La médaille de l’Atlantique Sud, également connue en Argentine sous le nom de médaille des Malouines, est officiellement considérée comme une décoration décernée pour service actif, et non comme un honneur conféré par la Couronne. Cette distinction symbolise une période de service durant un conflit qui reste sensible dans les mémoires argentine et britannique. Le prince Andrew, alors âgé de 22 ans, a servi comme copilote d’hélicoptère Sea King durant la guerre de 1982, participant à des missions de combat dans l’Atlantique Sud.
Le ministère britannique de la Défense avait précédemment rétrogradé le prince Andrew au rang de vice-amiral, en cohérence avec son départ de la Royal Navy et la perte de ses autres titres. Sa dernière nomination honorifique remontait à 2015, mais elle avait été révoquée suite aux nouvelles informations concernant son association avec Jeffrey Epstein. Interrogé sur la possibilité qu’Andrew perde également ses médailles militaires, le secrétaire à la Défense John Healey avait précisé que ces distinctions « sont décernées pour le service » et que « comme pour son grade, nous suivrons les décisions prises par le roi ».
Pendant le conflit de 1982, l’une des tâches du prince Andrew consistait à servir de leurre pour les missiles argentins Exocet, un rôle jugé particulièrement risqué.

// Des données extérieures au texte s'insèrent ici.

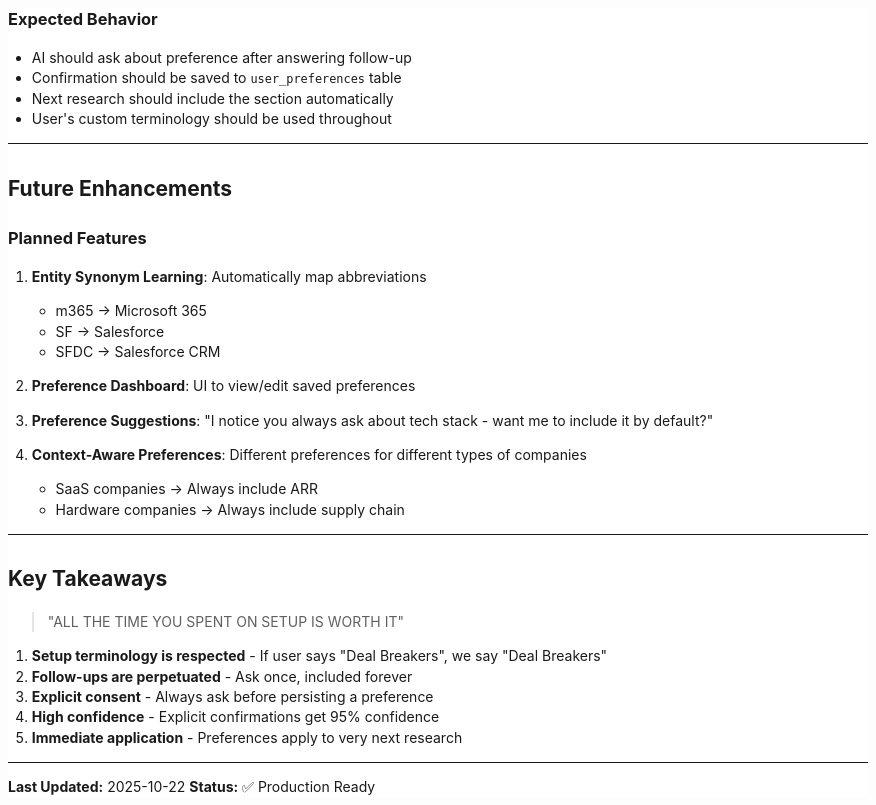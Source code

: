 ### Expected Behavior

- AI should ask about preference after answering follow-up
- Confirmation should be saved to `user_preferences` table
- Next research should include the section automatically
- User's custom terminology should be used throughout

---

## Future Enhancements

### Planned Features

1. **Entity Synonym Learning**: Automatically map abbreviations
   - m365 → Microsoft 365
   - SF → Salesforce
   - SFDC → Salesforce CRM

2. **Preference Dashboard**: UI to view/edit saved preferences

3. **Preference Suggestions**: "I notice you always ask about tech stack - want me to include it by default?"

4. **Context-Aware Preferences**: Different preferences for different types of companies
   - SaaS companies → Always include ARR
   - Hardware companies → Always include supply chain

---

## Key Takeaways

> "ALL THE TIME YOU SPENT ON SETUP IS WORTH IT"

1. **Setup terminology is respected** - If user says "Deal Breakers", we say "Deal Breakers"
2. **Follow-ups are perpetuated** - Ask once, included forever
3. **Explicit consent** - Always ask before persisting a preference
4. **High confidence** - Explicit confirmations get 95% confidence
5. **Immediate application** - Preferences apply to very next research

---

**Last Updated:** 2025-10-22
**Status:** ✅ Production Ready
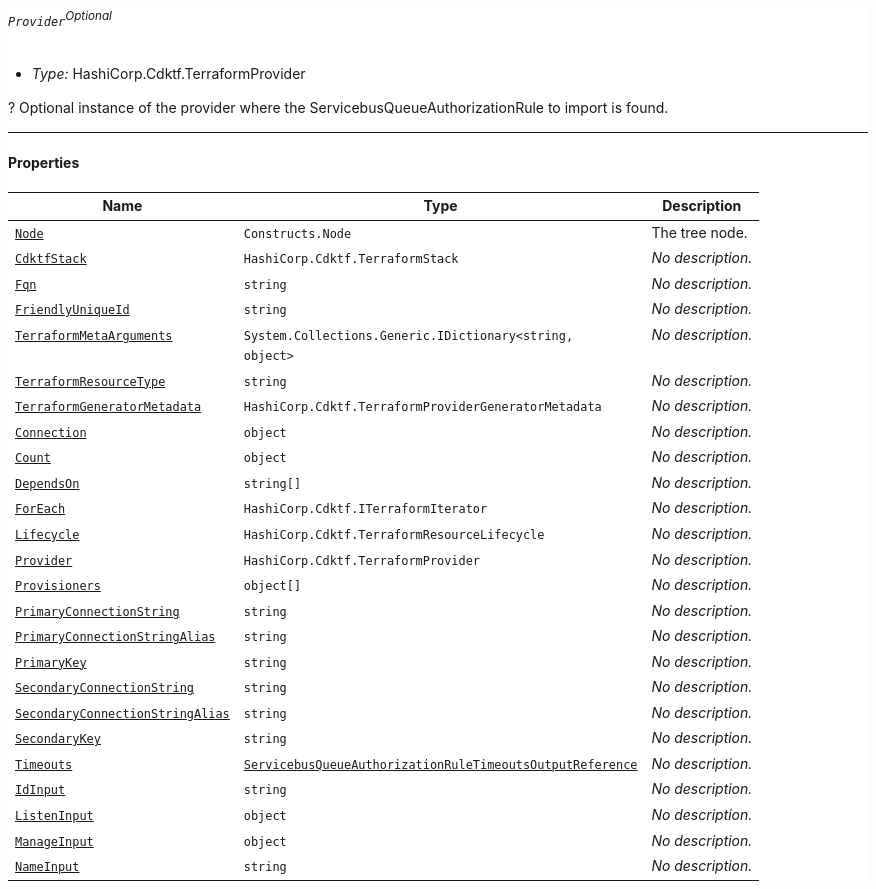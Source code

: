 
###### `Provider`<sup>Optional</sup> <a name="Provider" id="@cdktf/provider-azurerm.servicebusQueueAuthorizationRule.ServicebusQueueAuthorizationRule.generateConfigForImport.parameter.provider"></a>

- *Type:* HashiCorp.Cdktf.TerraformProvider

? Optional instance of the provider where the ServicebusQueueAuthorizationRule to import is found.

---

#### Properties <a name="Properties" id="Properties"></a>

| **Name** | **Type** | **Description** |
| --- | --- | --- |
| <code><a href="#@cdktf/provider-azurerm.servicebusQueueAuthorizationRule.ServicebusQueueAuthorizationRule.property.node">Node</a></code> | <code>Constructs.Node</code> | The tree node. |
| <code><a href="#@cdktf/provider-azurerm.servicebusQueueAuthorizationRule.ServicebusQueueAuthorizationRule.property.cdktfStack">CdktfStack</a></code> | <code>HashiCorp.Cdktf.TerraformStack</code> | *No description.* |
| <code><a href="#@cdktf/provider-azurerm.servicebusQueueAuthorizationRule.ServicebusQueueAuthorizationRule.property.fqn">Fqn</a></code> | <code>string</code> | *No description.* |
| <code><a href="#@cdktf/provider-azurerm.servicebusQueueAuthorizationRule.ServicebusQueueAuthorizationRule.property.friendlyUniqueId">FriendlyUniqueId</a></code> | <code>string</code> | *No description.* |
| <code><a href="#@cdktf/provider-azurerm.servicebusQueueAuthorizationRule.ServicebusQueueAuthorizationRule.property.terraformMetaArguments">TerraformMetaArguments</a></code> | <code>System.Collections.Generic.IDictionary<string, object></code> | *No description.* |
| <code><a href="#@cdktf/provider-azurerm.servicebusQueueAuthorizationRule.ServicebusQueueAuthorizationRule.property.terraformResourceType">TerraformResourceType</a></code> | <code>string</code> | *No description.* |
| <code><a href="#@cdktf/provider-azurerm.servicebusQueueAuthorizationRule.ServicebusQueueAuthorizationRule.property.terraformGeneratorMetadata">TerraformGeneratorMetadata</a></code> | <code>HashiCorp.Cdktf.TerraformProviderGeneratorMetadata</code> | *No description.* |
| <code><a href="#@cdktf/provider-azurerm.servicebusQueueAuthorizationRule.ServicebusQueueAuthorizationRule.property.connection">Connection</a></code> | <code>object</code> | *No description.* |
| <code><a href="#@cdktf/provider-azurerm.servicebusQueueAuthorizationRule.ServicebusQueueAuthorizationRule.property.count">Count</a></code> | <code>object</code> | *No description.* |
| <code><a href="#@cdktf/provider-azurerm.servicebusQueueAuthorizationRule.ServicebusQueueAuthorizationRule.property.dependsOn">DependsOn</a></code> | <code>string[]</code> | *No description.* |
| <code><a href="#@cdktf/provider-azurerm.servicebusQueueAuthorizationRule.ServicebusQueueAuthorizationRule.property.forEach">ForEach</a></code> | <code>HashiCorp.Cdktf.ITerraformIterator</code> | *No description.* |
| <code><a href="#@cdktf/provider-azurerm.servicebusQueueAuthorizationRule.ServicebusQueueAuthorizationRule.property.lifecycle">Lifecycle</a></code> | <code>HashiCorp.Cdktf.TerraformResourceLifecycle</code> | *No description.* |
| <code><a href="#@cdktf/provider-azurerm.servicebusQueueAuthorizationRule.ServicebusQueueAuthorizationRule.property.provider">Provider</a></code> | <code>HashiCorp.Cdktf.TerraformProvider</code> | *No description.* |
| <code><a href="#@cdktf/provider-azurerm.servicebusQueueAuthorizationRule.ServicebusQueueAuthorizationRule.property.provisioners">Provisioners</a></code> | <code>object[]</code> | *No description.* |
| <code><a href="#@cdktf/provider-azurerm.servicebusQueueAuthorizationRule.ServicebusQueueAuthorizationRule.property.primaryConnectionString">PrimaryConnectionString</a></code> | <code>string</code> | *No description.* |
| <code><a href="#@cdktf/provider-azurerm.servicebusQueueAuthorizationRule.ServicebusQueueAuthorizationRule.property.primaryConnectionStringAlias">PrimaryConnectionStringAlias</a></code> | <code>string</code> | *No description.* |
| <code><a href="#@cdktf/provider-azurerm.servicebusQueueAuthorizationRule.ServicebusQueueAuthorizationRule.property.primaryKey">PrimaryKey</a></code> | <code>string</code> | *No description.* |
| <code><a href="#@cdktf/provider-azurerm.servicebusQueueAuthorizationRule.ServicebusQueueAuthorizationRule.property.secondaryConnectionString">SecondaryConnectionString</a></code> | <code>string</code> | *No description.* |
| <code><a href="#@cdktf/provider-azurerm.servicebusQueueAuthorizationRule.ServicebusQueueAuthorizationRule.property.secondaryConnectionStringAlias">SecondaryConnectionStringAlias</a></code> | <code>string</code> | *No description.* |
| <code><a href="#@cdktf/provider-azurerm.servicebusQueueAuthorizationRule.ServicebusQueueAuthorizationRule.property.secondaryKey">SecondaryKey</a></code> | <code>string</code> | *No description.* |
| <code><a href="#@cdktf/provider-azurerm.servicebusQueueAuthorizationRule.ServicebusQueueAuthorizationRule.property.timeouts">Timeouts</a></code> | <code><a href="#@cdktf/provider-azurerm.servicebusQueueAuthorizationRule.ServicebusQueueAuthorizationRuleTimeoutsOutputReference">ServicebusQueueAuthorizationRuleTimeoutsOutputReference</a></code> | *No description.* |
| <code><a href="#@cdktf/provider-azurerm.servicebusQueueAuthorizationRule.ServicebusQueueAuthorizationRule.property.idInput">IdInput</a></code> | <code>string</code> | *No description.* |
| <code><a href="#@cdktf/provider-azurerm.servicebusQueueAuthorizationRule.ServicebusQueueAuthorizationRule.property.listenInput">ListenInput</a></code> | <code>object</code> | *No description.* |
| <code><a href="#@cdktf/provider-azurerm.servicebusQueueAuthorizationRule.ServicebusQueueAuthorizationRule.property.manageInput">ManageInput</a></code> | <code>object</code> | *No description.* |
| <code><a href="#@cdktf/provider-azurerm.servicebusQueueAuthorizationRule.ServicebusQueueAuthorizationRule.property.nameInput">NameInput</a></code> | <code>string</code> | *No description.* |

À son retour à Portsmouth, il fut accueilli en héros par sa mère, la reine Elizabeth II. L’ancien duc d’York s’était vu décerner la Médaille de l’Atlantique Sud, avec une rosette supplémentaire pour ses performances au combat. Elle constitue désormais le seul symbole militaire que le fils d’Elizabeth II pourra conserver.

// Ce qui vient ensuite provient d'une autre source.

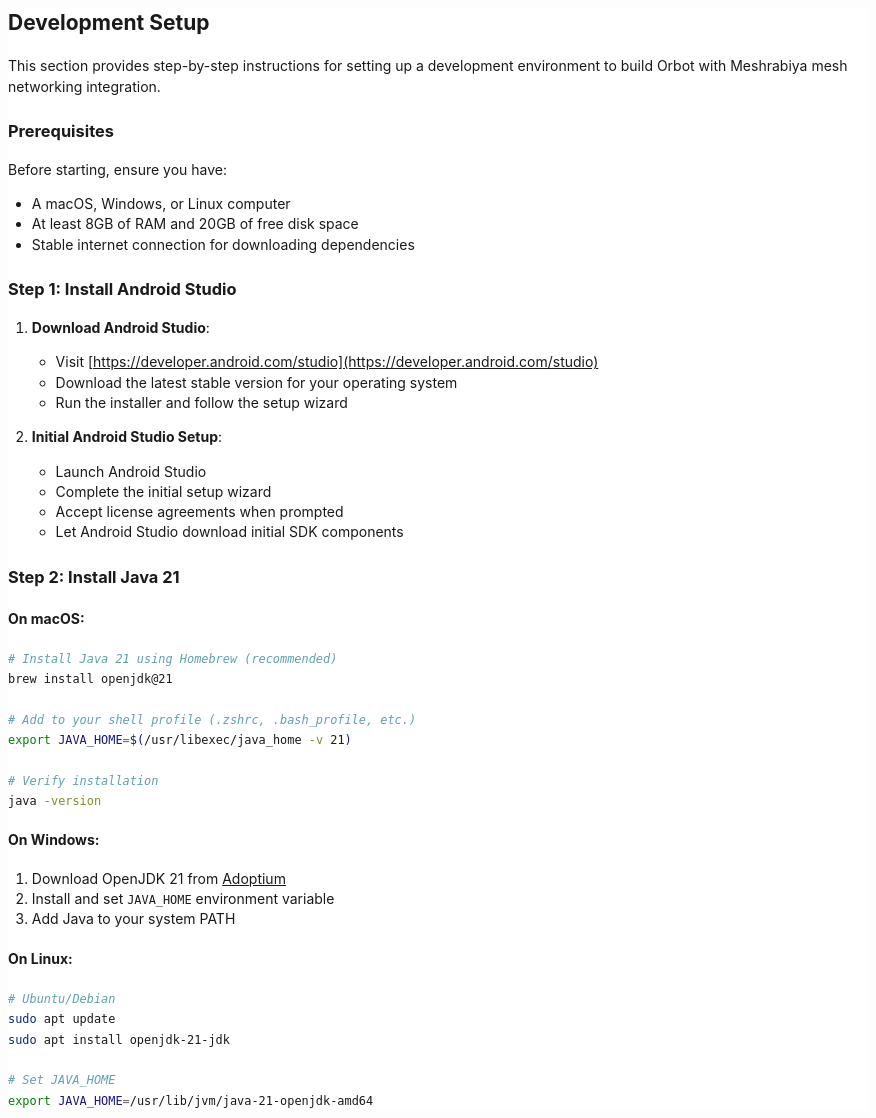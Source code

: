 </div>

## Development Setup

This section provides step-by-step instructions for setting up a development environment to build Orbot with Meshrabiya mesh networking integration.

### Prerequisites

Before starting, ensure you have:
- A macOS, Windows, or Linux computer
- At least 8GB of RAM and 20GB of free disk space
- Stable internet connection for downloading dependencies

### Step 1: Install Android Studio

1. **Download Android Studio**:
   - Visit [https://developer.android.com/studio](https://developer.android.com/studio)
   - Download the latest stable version for your operating system
   - Run the installer and follow the setup wizard

2. **Initial Android Studio Setup**:
   - Launch Android Studio
   - Complete the initial setup wizard
   - Accept license agreements when prompted
   - Let Android Studio download initial SDK components

### Step 2: Install Java 21

#### On macOS:
```bash
# Install Java 21 using Homebrew (recommended)
brew install openjdk@21

# Add to your shell profile (.zshrc, .bash_profile, etc.)
export JAVA_HOME=$(/usr/libexec/java_home -v 21)

# Verify installation
java -version
```

#### On Windows:
1. Download OpenJDK 21 from [Adoptium](https://adoptium.net/temurin/releases/?version=21)
2. Install and set `JAVA_HOME` environment variable
3. Add Java to your system PATH

#### On Linux:
```bash
# Ubuntu/Debian
sudo apt update
sudo apt install openjdk-21-jdk

# Set JAVA_HOME
export JAVA_HOME=/usr/lib/jvm/java-21-openjdk-amd64
```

La question du maintien de cette médaille par le prince Andrew a suscité un vif débat au sein du ministère de la Défense et parmi les vétérans britanniques du conflit. Nombre d’entre eux ont averti que le retrait de cette distinction serait un affront moral. « Il a perdu toute dignité, tout respect et tout honneur qui lui ont jamais été témoignés », a déclaré à la presse Simon Weston, un vétéran gravement brûlé lors de l’attaque du navire RFA Sir Galahad. « Mais ce qu’on ne peut lui enlever, c’est ce moment de sa vie où il était digne, honorable et courageux. » Une autre source du ministère de la Défense, également vétéran des Malouines, a qualifié de « extraordinaire » l’idée de retirer la médaille, estimant qu’« instinctivement, si quelqu’un accomplit un acte de bravoure, il semble absurde de dire plus tard qu’il n’a rien fait de courageux ».

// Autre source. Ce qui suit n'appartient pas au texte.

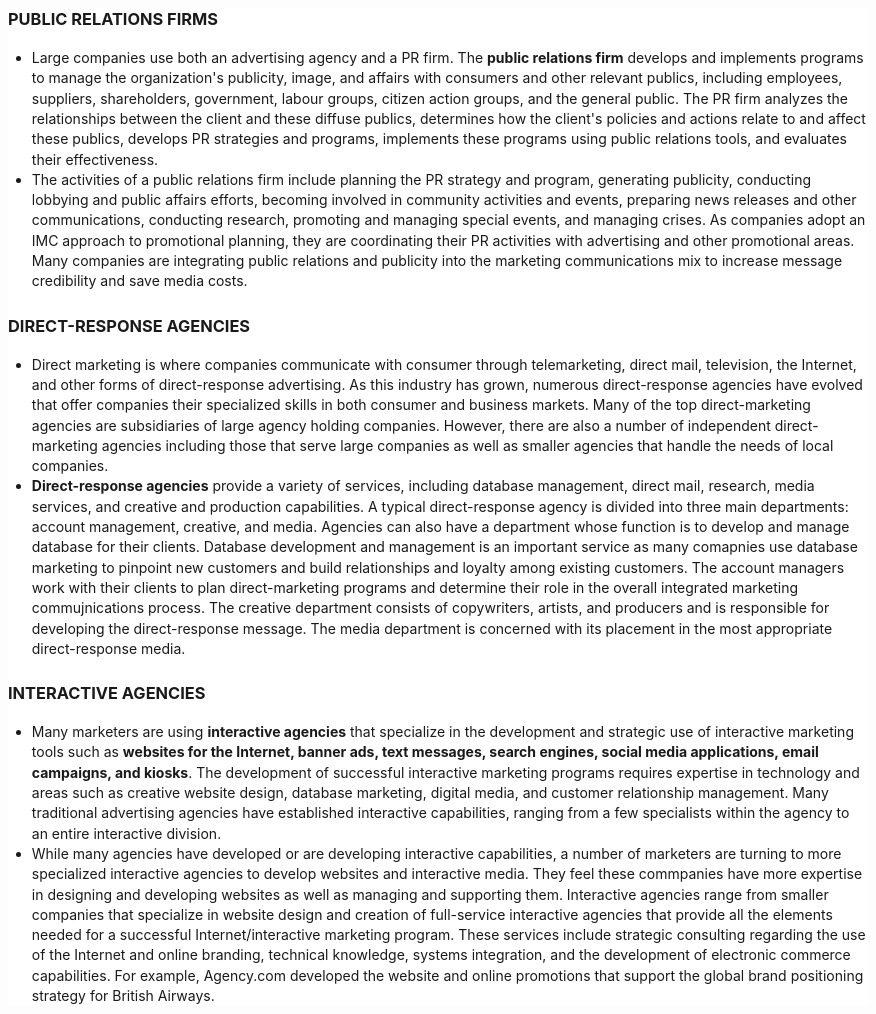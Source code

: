 ### PUBLIC RELATIONS FIRMS
* Large companies use both an advertising agency and a PR firm. The **public relations firm** develops and implements programs to manage the organization's publicity, image, and affairs with consumers and other relevant publics, including employees, suppliers, shareholders, government, labour groups, citizen action groups, and the general public. The PR firm analyzes the relationships between the client and these diffuse publics, determines how the client's policies and actions relate to and affect these publics, develops PR strategies and programs, implements these programs using public relations tools, and evaluates their effectiveness.
* The activities of a public relations firm include planning the PR strategy and program, generating publicity, conducting lobbying and public affairs efforts, becoming involved in community activities and events, preparing news releases and other communications, conducting research, promoting and managing special events, and managing crises. As companies adopt an IMC approach to promotional planning, they are coordinating their PR activities with advertising and other promotional areas. Many companies are integrating public relations and publicity into the marketing communications mix to increase message credibility and save media costs.

### DIRECT-RESPONSE AGENCIES
* Direct marketing is where companies communicate with consumer through telemarketing, direct mail, television, the Internet, and other forms of direct-response advertising. As this industry has grown, numerous direct-response agencies have evolved that offer companies their specialized skills in both consumer and business markets. Many of the top direct-marketing agencies are subsidiaries of large agency holding companies. However, there are also a number of independent direct-marketing agencies including those that serve large companies as well as smaller agencies that handle the needs of local companies.
* **Direct-response agencies** provide a variety of services, including database management, direct mail, research, media services, and creative and production capabilities. A typical direct-response agency is divided into three main departments: account management, creative, and media. Agencies can also have a department whose function is to develop and manage database for their clients. Database development and management is an important service as many comapnies use database marketing to pinpoint new customers and build relationships and loyalty among existing customers. The account managers work with their clients to plan direct-marketing programs and determine their role in the overall integrated marketing commujnications process. The creative department consists of copywriters, artists, and producers and is responsible for developing the direct-response message. The media department is concerned with its placement in the most appropriate direct-response media.

### INTERACTIVE AGENCIES
* Many marketers are using **interactive agencies** that specialize in the development and strategic use of interactive marketing tools such as **websites for the Internet, banner ads, text messages, search engines, social media applications, email campaigns, and kiosks**. The development of successful interactive marketing programs requires expertise in technology and areas such as creative website design, database marketing, digital media, and customer relationship management. Many traditional advertising agencies have established interactive capabilities, ranging from a few specialists within the agency to an entire interactive division.
* While many agencies have developed or are developing interactive capabilities, a number of marketers are turning to more specialized interactive agencies to develop websites and interactive media. They feel these commpanies have more expertise in designing and developing websites as well as managing and supporting them. Interactive agencies range from smaller companies that specialize in website design and creation of full-service interactive agencies that provide all the elements needed for a successful Internet/interactive marketing program. These services include strategic consulting regarding the use of the Internet and online branding, technical knowledge, systems integration, and the development of electronic commerce capabilities. For example, Agency.com developed the website and online promotions that support the global brand positioning strategy for British Airways.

Une enquête de l’institut YouGov, menée auprès de près de six mille personnes, révèle des opinions partagées : 36 % soutiennent d’une manière ou d’une autre la suppression des médailles, tandis que 43 % s’y opposent et 22 % se déclarent indécis.
Andrew Mountbatten Windsor, âgé de 65 ans, a quitté la Royal Navy avec le grade de commandant. Sa promotion au rang de vice-amiral en 2015 s’inscrivait dans la politique d’alignement des promotions des membres de la famille royale sur celles de leurs homologues militaires. Cependant, le roi Charles III a récemment décidé de révoquer cette distinction, ainsi que tous ses titres, y compris celui de prince.
L’ancien duc d’York fait également l’objet de pressions pour quitter le Royal Lodge, sa résidence de 30 chambres située dans le domaine de Windsor. Selon la presse britannique, le Palais lui aurait ordonné de résilier son bail et de réduire ses dépenses personnelles, dans le cadre de la politique d’austérité promue par le nouveau monarque.